Earlier this month, the Colorado Supreme Court denied Moore’s writ of certiorari seeking to overturn a lower court’s ruling that he be locked up after repeatedly failing to turn over records in his divorce case with now ex-wife Amy Elizabeth.
The dissolution of their marriage was one long thread in a financial tangle involving the Winthrop founders, Ben Moore and his cousin Drue Moore, as documented in a Sportico story last year. Ben Moore and Winthrop did not respond to requests for comment.
The Moore cousins founded Winthrop Intelligence in 2009. The company’s athletic department financial database service, WIN AD, quickly became a must-have for Division I schools and turned millions in profits. The subscription platform, which can cost as much as $14,000 per year, catalogs thousands of employee and vendor contracts obtained through public records requests.
But as Sportico reported, the Moore cousins subsequently became involved in a series of convoluted business ventures—along with related lawsuits and bankruptcies—which raised the eyebrows of Colorado district court Judge Lisa Arnolds, who oversaw Ben’s divorce case.

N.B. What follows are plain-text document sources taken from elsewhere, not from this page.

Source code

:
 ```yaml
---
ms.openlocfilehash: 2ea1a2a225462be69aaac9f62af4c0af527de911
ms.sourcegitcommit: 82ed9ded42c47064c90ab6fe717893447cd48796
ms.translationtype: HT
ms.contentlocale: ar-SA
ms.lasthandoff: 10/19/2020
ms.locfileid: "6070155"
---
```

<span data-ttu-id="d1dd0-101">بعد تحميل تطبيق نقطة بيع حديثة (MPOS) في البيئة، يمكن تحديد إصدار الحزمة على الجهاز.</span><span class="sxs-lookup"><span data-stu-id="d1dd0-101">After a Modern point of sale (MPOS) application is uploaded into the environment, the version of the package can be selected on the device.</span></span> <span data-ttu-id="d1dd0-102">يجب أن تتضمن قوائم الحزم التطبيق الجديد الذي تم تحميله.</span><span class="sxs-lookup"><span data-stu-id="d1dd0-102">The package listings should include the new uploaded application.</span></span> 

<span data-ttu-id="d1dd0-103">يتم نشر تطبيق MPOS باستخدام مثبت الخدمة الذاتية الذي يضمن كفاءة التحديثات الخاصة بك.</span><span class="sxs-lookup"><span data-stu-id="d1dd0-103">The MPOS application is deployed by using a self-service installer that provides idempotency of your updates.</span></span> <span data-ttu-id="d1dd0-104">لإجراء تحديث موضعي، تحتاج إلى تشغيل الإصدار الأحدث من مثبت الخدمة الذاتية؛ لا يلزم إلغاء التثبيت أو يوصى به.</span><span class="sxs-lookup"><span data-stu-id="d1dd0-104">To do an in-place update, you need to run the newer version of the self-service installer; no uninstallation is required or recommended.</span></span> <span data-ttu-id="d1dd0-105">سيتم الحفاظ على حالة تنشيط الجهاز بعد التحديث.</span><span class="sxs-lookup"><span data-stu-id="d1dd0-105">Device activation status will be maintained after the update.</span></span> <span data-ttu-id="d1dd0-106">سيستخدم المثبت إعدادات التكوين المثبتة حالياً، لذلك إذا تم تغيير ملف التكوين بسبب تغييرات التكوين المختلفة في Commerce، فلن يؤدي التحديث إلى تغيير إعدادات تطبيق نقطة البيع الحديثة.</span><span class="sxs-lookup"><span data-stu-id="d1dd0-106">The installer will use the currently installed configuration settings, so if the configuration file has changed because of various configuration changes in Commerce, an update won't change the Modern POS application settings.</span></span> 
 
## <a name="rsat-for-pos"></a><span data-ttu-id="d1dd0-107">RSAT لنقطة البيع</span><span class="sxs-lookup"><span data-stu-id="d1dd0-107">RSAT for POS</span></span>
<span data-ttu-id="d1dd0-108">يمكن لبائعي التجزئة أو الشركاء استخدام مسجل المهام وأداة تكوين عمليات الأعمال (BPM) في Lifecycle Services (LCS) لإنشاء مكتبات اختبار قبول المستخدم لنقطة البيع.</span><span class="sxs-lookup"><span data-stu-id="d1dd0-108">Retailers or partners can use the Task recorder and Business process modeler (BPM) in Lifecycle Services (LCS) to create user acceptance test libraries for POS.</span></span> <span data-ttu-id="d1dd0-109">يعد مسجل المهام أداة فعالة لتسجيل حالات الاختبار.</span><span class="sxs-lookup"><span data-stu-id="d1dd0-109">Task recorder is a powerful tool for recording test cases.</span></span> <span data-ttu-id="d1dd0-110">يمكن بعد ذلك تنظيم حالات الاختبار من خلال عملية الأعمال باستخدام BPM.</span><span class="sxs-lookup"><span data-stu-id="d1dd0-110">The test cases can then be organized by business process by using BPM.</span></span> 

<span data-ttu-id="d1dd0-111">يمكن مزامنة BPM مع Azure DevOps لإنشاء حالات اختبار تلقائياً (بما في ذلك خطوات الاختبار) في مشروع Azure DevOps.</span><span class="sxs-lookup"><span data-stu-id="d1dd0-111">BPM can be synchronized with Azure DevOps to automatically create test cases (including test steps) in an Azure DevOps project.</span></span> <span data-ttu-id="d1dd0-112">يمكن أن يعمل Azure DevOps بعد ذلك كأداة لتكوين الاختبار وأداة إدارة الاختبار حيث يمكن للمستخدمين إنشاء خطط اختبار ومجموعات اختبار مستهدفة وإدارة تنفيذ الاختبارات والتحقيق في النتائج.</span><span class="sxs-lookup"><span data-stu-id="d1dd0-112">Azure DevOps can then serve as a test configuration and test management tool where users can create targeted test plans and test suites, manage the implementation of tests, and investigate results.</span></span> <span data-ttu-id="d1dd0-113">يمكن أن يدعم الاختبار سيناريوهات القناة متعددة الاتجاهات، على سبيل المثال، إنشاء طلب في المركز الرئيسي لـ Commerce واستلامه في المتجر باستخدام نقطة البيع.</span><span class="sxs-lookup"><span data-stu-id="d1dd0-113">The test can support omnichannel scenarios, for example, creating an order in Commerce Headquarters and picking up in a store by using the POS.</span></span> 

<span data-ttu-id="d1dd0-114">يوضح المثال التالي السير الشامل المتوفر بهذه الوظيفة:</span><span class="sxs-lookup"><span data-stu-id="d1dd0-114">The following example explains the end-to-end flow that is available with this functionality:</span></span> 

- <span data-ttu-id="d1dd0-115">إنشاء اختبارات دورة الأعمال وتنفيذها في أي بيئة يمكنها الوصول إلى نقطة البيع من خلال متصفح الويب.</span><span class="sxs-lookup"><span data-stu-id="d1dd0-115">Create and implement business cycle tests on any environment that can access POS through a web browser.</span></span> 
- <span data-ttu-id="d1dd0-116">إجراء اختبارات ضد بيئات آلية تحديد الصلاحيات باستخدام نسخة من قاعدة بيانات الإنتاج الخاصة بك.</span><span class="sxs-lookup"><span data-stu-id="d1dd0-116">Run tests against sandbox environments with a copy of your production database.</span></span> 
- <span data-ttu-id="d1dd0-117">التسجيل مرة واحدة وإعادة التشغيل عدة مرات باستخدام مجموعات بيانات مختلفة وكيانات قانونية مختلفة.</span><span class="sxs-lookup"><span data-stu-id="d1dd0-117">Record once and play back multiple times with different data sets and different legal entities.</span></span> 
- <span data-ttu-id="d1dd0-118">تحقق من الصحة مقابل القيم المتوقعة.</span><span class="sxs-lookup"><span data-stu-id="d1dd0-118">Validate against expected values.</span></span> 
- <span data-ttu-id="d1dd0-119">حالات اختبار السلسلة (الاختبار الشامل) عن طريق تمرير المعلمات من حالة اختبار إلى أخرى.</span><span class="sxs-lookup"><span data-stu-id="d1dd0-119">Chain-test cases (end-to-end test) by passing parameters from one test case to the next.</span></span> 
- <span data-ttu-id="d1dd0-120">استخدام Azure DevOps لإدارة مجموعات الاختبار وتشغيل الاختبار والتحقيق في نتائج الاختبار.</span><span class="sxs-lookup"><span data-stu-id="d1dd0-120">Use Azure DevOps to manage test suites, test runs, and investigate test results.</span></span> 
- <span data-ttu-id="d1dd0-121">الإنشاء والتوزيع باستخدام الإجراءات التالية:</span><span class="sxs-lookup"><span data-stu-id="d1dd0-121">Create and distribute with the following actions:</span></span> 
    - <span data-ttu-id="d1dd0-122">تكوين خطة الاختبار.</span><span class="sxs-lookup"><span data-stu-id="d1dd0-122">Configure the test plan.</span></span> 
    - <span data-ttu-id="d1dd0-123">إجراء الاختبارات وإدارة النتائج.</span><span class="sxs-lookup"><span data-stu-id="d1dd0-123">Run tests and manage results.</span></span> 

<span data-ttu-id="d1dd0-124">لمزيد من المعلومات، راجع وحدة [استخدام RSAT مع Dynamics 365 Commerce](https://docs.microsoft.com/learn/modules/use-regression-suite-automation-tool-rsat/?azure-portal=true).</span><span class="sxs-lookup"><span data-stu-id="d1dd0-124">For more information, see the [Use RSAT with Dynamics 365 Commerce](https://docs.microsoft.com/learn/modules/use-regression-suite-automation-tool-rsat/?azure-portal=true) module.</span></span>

Moore told Judge Arnolds that he left Winthrop Intelligence in 2019 and no longer had any financial interest in the company. Elizabeth, however, claimed that he maintained a multimillion-dollar stake in the enterprise and was colluding with Drue Moore to conceal that asset from the marital estate. The court agreed, and in 2021 ordered Ben Moore to pay Elizabeth a $17.5 million settlement, plus monthly spousal and marital support of $21,175 for the ensuing decade.
The court determined Ben Moore’s 50% share in Winthrop was worth $9,475,000, based on the value he attributed to it on personal balance sheets he had provided a bank in an effort to secure a loan.
Throughout the divorce case, Moore claimed that he had already transferred his Winthrop stake to a Wyoming spendthrift trust whose beneficiaries were the couple’s two minor children. Elizabeth, however, provided documents that called into question when or if Moore had actually conveyed the asset. Even if he had, she contended, the trust, for which Drue Moore served as trust protector, could be terminated at any point by Drue so as to return the Winthrop holding to Ben after the divorce was finalized. (Elizabeth declined to comment for this story.)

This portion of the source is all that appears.